● **What the task asks**
Every line from the one with "To run the program, go" to the one with "- you can add movies to the database<br>", including those two, is to be copied exactly; all other lines of the entries below are left out.

Saved entries:
=-=-=-=-=

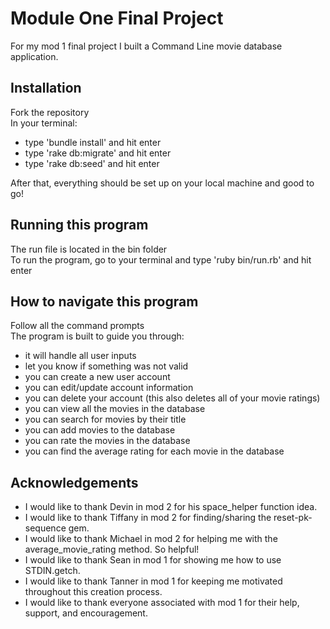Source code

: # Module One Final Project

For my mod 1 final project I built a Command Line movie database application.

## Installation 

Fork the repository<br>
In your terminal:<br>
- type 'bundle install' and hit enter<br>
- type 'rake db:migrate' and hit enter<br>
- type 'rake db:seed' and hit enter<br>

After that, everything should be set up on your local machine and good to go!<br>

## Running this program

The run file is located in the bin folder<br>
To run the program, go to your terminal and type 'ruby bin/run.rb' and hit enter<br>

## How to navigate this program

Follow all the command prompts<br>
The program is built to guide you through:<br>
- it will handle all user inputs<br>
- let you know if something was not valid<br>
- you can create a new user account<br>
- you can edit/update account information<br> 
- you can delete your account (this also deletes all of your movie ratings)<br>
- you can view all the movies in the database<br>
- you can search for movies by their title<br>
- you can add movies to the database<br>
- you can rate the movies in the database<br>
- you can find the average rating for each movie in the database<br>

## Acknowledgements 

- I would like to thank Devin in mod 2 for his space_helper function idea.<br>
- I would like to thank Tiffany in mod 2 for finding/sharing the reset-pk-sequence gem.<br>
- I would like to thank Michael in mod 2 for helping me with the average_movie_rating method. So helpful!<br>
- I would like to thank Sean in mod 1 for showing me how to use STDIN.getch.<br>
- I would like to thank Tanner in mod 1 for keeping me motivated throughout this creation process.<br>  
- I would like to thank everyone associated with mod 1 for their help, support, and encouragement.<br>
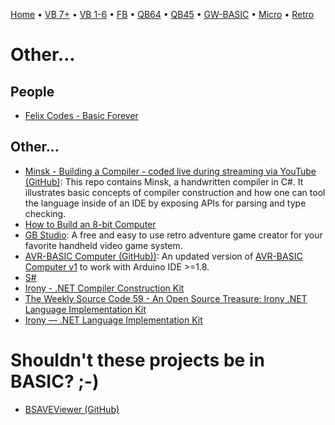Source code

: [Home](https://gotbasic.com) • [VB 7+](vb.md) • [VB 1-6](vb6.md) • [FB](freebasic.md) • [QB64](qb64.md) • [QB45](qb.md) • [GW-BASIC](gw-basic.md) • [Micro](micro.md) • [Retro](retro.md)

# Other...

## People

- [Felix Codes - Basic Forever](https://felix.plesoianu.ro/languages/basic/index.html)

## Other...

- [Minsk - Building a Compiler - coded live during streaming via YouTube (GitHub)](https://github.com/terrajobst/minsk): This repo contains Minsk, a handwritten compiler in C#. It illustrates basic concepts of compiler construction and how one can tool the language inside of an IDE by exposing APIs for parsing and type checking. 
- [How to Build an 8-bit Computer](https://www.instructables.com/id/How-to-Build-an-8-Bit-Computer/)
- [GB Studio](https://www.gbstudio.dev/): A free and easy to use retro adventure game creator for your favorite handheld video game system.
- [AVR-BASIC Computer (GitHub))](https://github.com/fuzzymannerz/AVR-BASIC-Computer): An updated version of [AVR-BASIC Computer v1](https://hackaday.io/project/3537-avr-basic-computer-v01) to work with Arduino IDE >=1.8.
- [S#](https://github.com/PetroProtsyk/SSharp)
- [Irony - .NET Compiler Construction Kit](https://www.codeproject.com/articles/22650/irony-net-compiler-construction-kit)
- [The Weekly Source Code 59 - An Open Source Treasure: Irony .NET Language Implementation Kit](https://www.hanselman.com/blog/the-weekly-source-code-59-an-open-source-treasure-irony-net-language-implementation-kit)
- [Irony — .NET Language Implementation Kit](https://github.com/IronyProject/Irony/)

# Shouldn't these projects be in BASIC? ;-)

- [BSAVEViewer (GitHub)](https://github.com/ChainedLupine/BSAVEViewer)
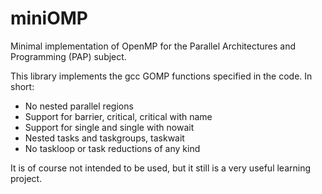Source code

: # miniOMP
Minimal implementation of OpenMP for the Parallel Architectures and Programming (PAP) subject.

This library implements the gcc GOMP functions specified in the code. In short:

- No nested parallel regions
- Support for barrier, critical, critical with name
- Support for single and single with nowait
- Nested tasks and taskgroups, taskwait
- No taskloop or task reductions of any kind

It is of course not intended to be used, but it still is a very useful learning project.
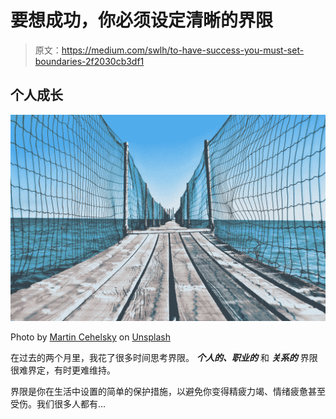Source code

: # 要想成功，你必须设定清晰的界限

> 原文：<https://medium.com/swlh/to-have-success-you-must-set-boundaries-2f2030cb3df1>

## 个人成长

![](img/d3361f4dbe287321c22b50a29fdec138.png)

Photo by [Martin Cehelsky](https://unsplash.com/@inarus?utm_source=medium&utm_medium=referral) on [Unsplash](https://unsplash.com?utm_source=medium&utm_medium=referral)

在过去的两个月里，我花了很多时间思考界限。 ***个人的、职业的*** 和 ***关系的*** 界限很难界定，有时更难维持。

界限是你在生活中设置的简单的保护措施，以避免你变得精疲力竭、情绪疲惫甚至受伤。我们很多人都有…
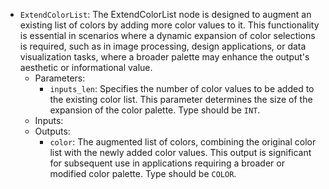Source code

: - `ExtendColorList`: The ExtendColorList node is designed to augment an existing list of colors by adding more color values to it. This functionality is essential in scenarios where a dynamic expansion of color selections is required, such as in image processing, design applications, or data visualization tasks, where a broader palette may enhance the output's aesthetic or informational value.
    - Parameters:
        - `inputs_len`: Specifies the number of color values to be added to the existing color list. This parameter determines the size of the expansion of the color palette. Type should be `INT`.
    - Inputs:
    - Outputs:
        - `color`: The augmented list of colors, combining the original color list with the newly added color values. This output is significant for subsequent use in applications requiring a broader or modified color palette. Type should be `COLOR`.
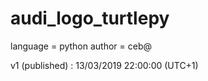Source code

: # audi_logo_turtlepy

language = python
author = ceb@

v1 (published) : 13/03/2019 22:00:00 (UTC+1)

=-=-=-=-=

● **Expected answer**
To run the program, go to your terminal and type 'ruby bin/run.rb' and hit enter<br>

## How to navigate this program

Follow all the command prompts<br>
The program is built to guide you through:<br>
- it will handle all user inputs<br>
- let you know if something was not valid<br>
- you can create a new user account<br>
- you can edit/update account information<br> 
- you can delete your account (this also deletes all of your movie ratings)<br>
- you can view all the movies in the database<br>
- you can search for movies by their title<br>
- you can add movies to the database<br>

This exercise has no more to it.